[Provided data]
—————
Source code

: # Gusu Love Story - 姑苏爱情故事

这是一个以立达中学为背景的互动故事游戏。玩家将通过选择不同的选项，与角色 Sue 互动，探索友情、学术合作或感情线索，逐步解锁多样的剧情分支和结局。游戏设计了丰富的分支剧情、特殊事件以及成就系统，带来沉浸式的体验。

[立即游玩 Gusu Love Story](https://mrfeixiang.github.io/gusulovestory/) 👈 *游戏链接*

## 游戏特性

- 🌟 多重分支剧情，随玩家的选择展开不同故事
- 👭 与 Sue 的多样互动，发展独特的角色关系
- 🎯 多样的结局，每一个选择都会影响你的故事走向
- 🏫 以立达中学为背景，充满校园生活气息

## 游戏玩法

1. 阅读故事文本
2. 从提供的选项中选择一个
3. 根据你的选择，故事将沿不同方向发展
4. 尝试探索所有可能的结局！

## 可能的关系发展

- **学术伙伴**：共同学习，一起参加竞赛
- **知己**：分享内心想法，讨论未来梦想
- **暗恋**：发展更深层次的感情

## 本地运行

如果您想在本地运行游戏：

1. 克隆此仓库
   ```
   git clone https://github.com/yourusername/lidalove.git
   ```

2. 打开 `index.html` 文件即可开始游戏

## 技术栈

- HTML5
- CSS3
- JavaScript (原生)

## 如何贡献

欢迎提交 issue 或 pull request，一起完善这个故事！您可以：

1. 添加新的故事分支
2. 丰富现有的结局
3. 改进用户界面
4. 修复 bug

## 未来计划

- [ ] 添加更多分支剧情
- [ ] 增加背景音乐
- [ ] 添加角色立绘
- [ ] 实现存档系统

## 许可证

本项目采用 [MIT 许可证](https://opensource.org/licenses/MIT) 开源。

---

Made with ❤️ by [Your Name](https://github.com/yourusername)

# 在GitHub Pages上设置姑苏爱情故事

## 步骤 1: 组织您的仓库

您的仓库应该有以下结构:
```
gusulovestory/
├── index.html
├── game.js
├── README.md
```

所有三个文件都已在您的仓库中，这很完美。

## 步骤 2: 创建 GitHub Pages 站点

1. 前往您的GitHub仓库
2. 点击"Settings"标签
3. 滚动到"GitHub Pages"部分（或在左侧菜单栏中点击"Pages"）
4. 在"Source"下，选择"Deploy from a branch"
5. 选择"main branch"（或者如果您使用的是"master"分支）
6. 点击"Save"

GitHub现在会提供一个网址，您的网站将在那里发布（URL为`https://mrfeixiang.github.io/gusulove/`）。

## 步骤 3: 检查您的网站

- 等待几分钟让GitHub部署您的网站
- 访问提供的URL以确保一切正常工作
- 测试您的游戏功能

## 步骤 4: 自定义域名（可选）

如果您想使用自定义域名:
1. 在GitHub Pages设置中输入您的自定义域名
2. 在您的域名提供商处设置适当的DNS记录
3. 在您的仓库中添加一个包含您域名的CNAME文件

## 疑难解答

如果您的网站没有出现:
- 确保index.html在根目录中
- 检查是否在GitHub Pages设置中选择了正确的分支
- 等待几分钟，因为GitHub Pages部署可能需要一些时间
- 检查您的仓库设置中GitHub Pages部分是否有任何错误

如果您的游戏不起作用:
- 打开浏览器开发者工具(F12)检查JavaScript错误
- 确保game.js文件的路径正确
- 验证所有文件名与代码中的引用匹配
—————
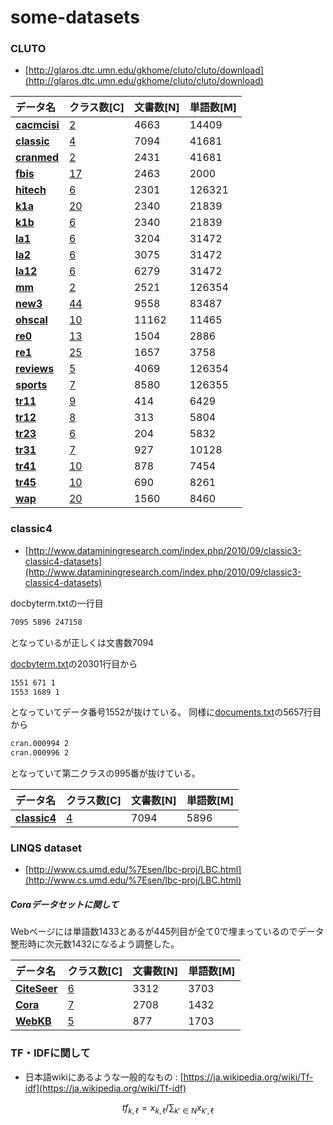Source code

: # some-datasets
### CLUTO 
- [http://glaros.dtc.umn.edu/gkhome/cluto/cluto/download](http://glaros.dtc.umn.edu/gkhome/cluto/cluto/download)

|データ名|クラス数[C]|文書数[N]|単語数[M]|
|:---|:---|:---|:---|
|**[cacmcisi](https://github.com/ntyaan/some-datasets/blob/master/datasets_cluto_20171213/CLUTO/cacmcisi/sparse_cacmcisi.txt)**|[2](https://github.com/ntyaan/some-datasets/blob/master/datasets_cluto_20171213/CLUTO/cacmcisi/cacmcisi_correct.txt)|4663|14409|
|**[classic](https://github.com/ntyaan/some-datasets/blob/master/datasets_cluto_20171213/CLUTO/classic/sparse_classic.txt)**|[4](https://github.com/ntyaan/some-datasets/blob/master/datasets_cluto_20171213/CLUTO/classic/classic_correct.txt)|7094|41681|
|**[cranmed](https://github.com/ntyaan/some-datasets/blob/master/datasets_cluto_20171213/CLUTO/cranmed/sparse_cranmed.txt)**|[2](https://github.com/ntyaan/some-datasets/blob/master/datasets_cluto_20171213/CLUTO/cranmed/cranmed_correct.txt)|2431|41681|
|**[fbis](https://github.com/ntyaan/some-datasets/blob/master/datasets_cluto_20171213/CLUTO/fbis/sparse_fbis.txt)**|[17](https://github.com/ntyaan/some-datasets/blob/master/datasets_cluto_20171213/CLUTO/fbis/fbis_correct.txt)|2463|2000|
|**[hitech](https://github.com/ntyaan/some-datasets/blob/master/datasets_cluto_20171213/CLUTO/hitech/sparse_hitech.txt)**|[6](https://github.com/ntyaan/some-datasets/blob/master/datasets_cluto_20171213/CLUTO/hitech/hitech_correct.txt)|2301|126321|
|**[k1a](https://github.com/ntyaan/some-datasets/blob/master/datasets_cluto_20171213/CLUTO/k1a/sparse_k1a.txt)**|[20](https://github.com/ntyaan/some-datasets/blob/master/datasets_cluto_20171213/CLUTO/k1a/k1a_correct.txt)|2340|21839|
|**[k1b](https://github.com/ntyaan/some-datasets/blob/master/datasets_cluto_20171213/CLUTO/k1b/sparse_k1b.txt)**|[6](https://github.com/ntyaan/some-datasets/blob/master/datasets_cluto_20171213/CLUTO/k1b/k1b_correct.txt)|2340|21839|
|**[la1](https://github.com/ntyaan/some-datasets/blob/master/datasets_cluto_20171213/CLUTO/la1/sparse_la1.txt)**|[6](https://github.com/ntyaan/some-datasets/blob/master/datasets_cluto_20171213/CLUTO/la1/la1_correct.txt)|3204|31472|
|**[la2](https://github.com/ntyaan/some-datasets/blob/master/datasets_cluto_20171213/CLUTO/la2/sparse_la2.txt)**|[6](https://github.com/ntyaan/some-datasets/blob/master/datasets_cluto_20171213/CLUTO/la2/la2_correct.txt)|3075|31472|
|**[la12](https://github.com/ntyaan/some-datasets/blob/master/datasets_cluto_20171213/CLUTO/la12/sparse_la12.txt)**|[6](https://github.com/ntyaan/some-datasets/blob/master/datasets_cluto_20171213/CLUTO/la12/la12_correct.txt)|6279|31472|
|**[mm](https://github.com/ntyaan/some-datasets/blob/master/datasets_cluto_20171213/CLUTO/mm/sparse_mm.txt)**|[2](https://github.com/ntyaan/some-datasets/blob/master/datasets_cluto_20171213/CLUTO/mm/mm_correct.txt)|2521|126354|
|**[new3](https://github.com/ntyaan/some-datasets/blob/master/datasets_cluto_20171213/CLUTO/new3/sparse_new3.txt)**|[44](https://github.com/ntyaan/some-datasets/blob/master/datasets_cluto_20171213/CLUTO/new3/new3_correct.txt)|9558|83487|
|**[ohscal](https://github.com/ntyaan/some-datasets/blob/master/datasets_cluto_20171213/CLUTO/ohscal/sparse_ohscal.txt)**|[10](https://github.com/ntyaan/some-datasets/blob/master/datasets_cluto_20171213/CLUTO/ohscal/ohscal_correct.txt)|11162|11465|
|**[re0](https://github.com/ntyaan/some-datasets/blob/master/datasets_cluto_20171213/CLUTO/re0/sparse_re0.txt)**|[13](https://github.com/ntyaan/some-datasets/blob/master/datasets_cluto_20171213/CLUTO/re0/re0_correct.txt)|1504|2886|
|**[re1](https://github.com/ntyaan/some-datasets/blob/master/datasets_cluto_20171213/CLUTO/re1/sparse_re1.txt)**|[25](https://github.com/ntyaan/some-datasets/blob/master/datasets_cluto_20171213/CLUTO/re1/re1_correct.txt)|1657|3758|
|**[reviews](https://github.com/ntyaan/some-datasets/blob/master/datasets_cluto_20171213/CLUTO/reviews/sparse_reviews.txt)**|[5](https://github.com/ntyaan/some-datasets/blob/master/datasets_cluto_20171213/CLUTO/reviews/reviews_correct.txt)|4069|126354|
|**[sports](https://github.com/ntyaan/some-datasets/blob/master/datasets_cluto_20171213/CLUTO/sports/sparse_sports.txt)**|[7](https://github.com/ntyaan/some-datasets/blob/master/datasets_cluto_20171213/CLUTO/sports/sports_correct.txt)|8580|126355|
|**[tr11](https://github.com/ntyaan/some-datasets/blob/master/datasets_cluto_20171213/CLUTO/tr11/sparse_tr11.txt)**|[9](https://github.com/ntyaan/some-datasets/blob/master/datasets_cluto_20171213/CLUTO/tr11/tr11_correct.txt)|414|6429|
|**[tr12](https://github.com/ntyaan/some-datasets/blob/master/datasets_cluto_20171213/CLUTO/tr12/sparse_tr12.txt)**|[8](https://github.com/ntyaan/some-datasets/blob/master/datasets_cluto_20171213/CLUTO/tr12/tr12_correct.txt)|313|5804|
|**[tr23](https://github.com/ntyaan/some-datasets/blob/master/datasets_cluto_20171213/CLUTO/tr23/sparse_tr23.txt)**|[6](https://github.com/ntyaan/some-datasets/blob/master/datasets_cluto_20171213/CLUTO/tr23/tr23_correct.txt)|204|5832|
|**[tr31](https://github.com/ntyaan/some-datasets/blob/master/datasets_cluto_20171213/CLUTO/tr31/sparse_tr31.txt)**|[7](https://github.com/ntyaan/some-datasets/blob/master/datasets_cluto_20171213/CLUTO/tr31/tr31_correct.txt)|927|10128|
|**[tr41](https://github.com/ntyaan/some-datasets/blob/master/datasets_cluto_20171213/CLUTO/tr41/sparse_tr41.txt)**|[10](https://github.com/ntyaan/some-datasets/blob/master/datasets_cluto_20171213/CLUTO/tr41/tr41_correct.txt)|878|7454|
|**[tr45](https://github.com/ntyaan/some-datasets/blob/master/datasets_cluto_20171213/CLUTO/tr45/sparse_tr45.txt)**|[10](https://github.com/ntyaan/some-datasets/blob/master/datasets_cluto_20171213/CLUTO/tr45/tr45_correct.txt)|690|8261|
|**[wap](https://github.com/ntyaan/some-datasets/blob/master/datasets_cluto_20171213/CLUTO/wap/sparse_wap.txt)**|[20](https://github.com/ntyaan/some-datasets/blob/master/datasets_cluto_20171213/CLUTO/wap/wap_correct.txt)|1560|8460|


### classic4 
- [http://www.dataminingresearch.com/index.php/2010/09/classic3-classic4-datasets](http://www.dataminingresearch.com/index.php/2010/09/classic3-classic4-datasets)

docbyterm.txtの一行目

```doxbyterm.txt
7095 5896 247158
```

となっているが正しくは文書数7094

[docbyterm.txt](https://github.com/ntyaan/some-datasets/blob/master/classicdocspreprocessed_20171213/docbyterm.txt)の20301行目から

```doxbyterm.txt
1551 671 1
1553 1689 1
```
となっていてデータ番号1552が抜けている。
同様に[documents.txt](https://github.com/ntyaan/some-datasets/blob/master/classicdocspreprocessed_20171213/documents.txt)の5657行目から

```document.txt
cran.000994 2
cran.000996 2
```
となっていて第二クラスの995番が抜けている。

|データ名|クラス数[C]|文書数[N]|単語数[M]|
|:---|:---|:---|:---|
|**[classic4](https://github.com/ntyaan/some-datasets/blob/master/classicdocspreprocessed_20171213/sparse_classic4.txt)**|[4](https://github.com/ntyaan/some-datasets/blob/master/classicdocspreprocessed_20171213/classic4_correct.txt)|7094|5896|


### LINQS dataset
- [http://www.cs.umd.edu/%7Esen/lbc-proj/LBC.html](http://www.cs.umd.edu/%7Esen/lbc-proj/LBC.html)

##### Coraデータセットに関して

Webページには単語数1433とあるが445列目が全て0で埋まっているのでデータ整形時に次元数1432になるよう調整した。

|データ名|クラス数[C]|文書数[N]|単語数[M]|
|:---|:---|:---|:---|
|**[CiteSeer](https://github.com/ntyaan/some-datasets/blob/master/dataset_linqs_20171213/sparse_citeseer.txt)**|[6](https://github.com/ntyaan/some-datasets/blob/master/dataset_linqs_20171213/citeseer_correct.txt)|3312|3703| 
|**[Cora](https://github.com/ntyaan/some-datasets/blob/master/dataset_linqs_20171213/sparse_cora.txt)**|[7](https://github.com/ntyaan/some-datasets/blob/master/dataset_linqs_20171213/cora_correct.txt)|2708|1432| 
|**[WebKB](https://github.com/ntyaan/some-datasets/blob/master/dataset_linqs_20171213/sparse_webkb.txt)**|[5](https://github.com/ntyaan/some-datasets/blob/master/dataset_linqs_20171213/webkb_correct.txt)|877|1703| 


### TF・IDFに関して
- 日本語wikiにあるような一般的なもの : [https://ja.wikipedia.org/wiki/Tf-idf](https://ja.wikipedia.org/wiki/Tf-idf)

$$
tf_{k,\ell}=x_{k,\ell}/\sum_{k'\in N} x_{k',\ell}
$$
—————
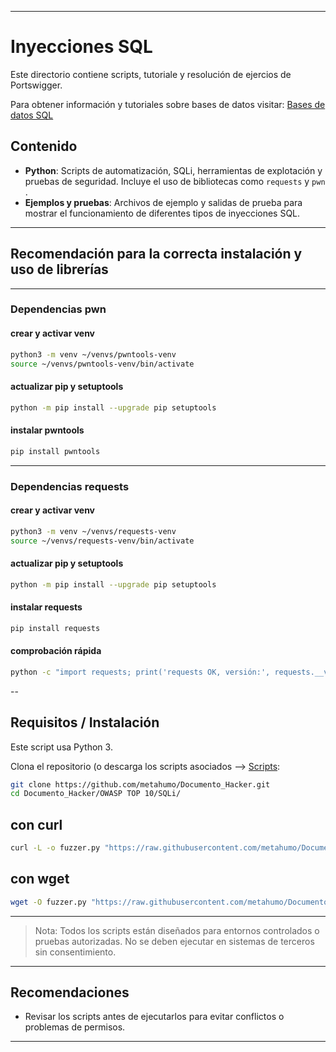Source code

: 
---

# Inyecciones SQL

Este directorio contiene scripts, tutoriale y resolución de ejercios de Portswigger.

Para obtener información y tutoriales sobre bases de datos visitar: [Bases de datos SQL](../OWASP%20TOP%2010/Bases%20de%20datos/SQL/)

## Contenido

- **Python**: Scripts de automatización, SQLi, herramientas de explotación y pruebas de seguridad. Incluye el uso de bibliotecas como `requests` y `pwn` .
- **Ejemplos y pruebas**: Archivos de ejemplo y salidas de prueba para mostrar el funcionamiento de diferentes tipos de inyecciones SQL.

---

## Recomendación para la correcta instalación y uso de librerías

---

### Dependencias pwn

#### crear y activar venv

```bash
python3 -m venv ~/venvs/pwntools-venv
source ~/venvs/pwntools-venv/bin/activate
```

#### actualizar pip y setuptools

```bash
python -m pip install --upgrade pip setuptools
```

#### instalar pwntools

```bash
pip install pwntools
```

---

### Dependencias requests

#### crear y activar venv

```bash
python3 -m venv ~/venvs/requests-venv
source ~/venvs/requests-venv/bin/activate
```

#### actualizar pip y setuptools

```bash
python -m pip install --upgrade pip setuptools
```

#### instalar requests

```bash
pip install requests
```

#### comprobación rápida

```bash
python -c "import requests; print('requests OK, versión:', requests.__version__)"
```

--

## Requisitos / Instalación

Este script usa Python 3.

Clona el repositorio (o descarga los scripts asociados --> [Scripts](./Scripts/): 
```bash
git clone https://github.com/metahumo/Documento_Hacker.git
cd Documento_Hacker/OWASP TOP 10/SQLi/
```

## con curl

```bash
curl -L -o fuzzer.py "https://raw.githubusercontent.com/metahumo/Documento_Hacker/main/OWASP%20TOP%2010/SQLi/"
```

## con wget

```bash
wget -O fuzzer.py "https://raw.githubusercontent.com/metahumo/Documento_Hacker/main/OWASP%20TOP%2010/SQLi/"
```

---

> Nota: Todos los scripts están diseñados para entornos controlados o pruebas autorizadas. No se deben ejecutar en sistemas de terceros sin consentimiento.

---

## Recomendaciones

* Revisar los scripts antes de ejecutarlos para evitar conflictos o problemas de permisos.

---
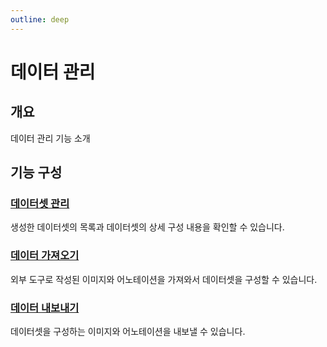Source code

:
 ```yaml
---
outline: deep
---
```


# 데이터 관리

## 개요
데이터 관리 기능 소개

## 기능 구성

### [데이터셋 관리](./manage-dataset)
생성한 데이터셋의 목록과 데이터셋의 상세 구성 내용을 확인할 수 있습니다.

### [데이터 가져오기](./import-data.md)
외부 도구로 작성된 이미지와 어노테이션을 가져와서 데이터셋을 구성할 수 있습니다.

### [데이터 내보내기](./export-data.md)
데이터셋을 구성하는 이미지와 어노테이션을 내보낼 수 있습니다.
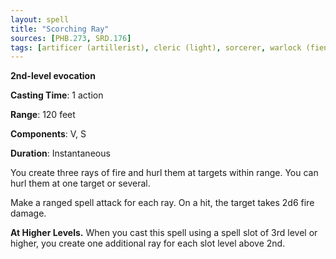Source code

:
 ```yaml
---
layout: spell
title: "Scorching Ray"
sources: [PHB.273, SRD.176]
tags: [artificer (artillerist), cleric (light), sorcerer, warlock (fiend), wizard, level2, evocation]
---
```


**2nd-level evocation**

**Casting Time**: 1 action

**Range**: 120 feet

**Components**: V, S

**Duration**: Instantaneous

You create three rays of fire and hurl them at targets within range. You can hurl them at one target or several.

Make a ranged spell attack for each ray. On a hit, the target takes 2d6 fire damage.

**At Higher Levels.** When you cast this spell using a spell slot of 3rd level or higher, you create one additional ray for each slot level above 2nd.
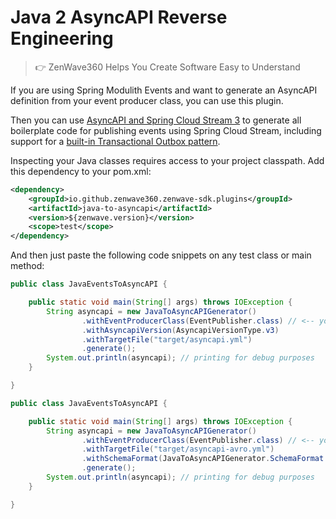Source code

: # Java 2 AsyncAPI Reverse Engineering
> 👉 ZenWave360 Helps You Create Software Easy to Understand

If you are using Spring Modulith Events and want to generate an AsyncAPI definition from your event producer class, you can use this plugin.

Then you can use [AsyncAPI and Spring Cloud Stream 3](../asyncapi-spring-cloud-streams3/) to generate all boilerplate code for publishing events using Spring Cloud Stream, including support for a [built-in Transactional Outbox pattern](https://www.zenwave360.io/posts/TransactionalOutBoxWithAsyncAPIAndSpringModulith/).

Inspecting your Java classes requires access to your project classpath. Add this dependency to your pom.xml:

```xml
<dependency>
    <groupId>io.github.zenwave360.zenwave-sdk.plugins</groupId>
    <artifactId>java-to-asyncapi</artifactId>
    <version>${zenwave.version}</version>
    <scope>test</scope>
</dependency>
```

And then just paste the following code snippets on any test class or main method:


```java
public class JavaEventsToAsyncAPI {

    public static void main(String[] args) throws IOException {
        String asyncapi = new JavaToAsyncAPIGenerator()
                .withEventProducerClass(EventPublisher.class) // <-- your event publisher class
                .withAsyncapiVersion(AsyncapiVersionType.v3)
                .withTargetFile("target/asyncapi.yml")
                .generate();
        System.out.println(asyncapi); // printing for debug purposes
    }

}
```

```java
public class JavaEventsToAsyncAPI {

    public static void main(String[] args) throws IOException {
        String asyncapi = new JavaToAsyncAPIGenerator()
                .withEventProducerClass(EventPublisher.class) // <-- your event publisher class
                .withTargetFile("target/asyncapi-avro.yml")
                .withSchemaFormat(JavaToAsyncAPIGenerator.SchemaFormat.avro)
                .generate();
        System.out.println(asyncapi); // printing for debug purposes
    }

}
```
—————
[Exercise brief] Every line in the listing that holds "yourusername" belongs in the answer.

[Written response]
   git clone https://github.com/yourusername/lidalove.git
Made with ❤️ by [Your Name](https://github.com/yourusername)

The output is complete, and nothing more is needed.